Why go to court for something that's covered by insurance?

So, what's the point of having car insurance?

That's the question we ask ourselves every time we hear about another person filing a lawsuit over an automobile accident.

The latest example, as reported in last week's edition of The West Virginia Record, involves Angela Bennett, who is suing the West Virginia Department of Transportation in hopes of winning compensatory damages for injuries sustained in a collision two years ago.

Bennett was driving on Route 92 near Greenbrier County on Dec. 14, 2009, when a DOT dump truck going in the opposite direction allegedly crossed the center line and struck her vehicle.

Two years later, on the second anniversary of the accident, Bennett filed suit in Kanawha Circuit Court.

Maybe we're missing something here, but the whole idea of compulsory car insurance is to make sure that a person who suffers injury or damages in an automobile accident is properly compensated by the person responsible.

Granted, there may be a dispute as to who the responsible party is, how great is the extent of the victim's loss, and what extenuating or aggravating circumstances may be involved. But, still, compensation for a car crash is something that ordinarily is settled outside of court.

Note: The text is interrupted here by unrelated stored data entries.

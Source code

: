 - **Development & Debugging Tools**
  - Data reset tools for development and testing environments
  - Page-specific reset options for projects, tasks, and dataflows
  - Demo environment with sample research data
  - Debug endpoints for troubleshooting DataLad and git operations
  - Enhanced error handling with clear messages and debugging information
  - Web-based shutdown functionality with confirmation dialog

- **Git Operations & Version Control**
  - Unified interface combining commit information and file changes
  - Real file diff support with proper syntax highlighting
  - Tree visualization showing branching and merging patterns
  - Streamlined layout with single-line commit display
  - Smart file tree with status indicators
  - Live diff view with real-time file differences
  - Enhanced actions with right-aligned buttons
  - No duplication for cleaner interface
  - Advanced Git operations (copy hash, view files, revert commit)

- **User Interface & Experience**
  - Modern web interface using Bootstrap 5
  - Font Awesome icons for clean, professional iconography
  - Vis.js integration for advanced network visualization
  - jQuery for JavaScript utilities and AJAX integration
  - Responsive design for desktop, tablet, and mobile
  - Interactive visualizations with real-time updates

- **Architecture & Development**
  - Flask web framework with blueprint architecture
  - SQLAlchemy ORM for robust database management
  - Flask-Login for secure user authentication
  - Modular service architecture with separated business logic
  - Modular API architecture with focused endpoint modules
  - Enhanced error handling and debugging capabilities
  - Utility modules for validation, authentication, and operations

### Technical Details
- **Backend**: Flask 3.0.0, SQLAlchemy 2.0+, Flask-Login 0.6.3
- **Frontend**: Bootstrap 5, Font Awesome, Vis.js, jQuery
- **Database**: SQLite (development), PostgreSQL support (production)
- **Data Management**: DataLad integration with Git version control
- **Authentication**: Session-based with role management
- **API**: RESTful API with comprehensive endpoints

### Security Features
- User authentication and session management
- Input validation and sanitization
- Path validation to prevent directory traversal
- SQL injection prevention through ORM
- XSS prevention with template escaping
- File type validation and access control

Assuming that the DOT truck driver was responsible for the accident and that Bennett's injury claims were uncontested, whatever policy covers state employees under such circumstances should have provided appropriate compensation for her.

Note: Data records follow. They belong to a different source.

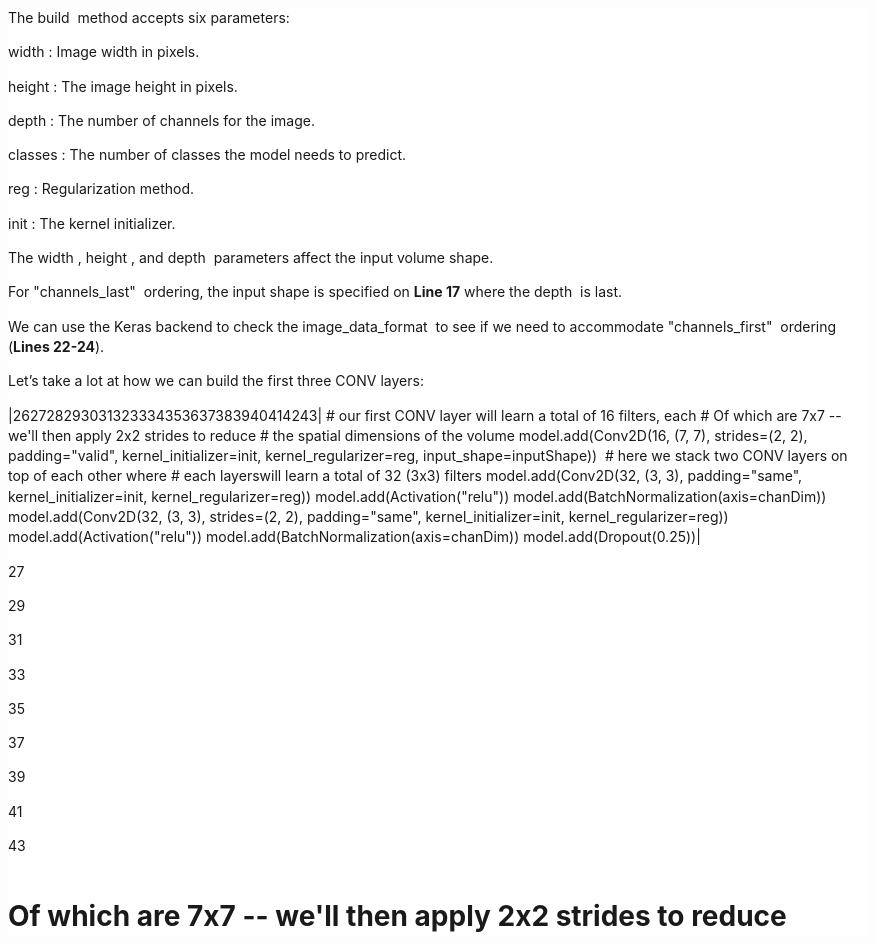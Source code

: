 The 
build  method accepts six parameters:


width : Image width in pixels.

height : The image height in pixels.

depth : The number of channels for the image.

classes : The number of classes the model needs to predict.

reg : Regularization method.

init : The kernel initializer.

The 
width , 
height , and 
depth  parameters affect the input volume shape.

For 
"channels_last"  ordering, the input shape is specified on **Line 17** where the 
depth  is last.

We can use the Keras backend to check the 
image_data_format  to see if we need to accommodate 
"channels_first"  ordering (**Lines 22-24**).

Let’s take a lot at how we can build the first three CONV layers:



|262728293031323334353637383940414243| # our first CONV layer will learn a total of 16 filters, each # Of which are 7x7 -- we'll then apply 2x2 strides to reduce # the spatial dimensions of the volume model.add(Conv2D(16, (7, 7), strides=(2, 2), padding="valid", kernel_initializer=init, kernel_regularizer=reg, input_shape=inputShape))  # here we stack two CONV layers on top of each other where # each layerswill learn a total of 32 (3x3) filters model.add(Conv2D(32, (3, 3), padding="same", kernel_initializer=init, kernel_regularizer=reg)) model.add(Activation("relu")) model.add(BatchNormalization(axis=chanDim)) model.add(Conv2D(32, (3, 3), strides=(2, 2), padding="same", kernel_initializer=init, kernel_regularizer=reg)) model.add(Activation("relu")) model.add(BatchNormalization(axis=chanDim)) model.add(Dropout(0.25))|

27


29


31


33


35


37


39


41


43


 # Of which are 7x7 -- we'll then apply 2x2 strides to reduce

Did Bennett not accept an insurance settlement? Or, is she going to the well again?

For the ethically challenged, this may be a tough temptation to resist, especially in lean times. For the rest of us, it's a shameful waste of scarce state resources -– the cost of the trial, the cost of the award (if any), the cost of copycat cases, etc.

Our tax dollars finance these farces. This is money out of our pockets, and there's simply no excuse for it.

The point of car insurance is to cover losses of the injured and not to be the first of a two step process of turning a collision into a profit maker.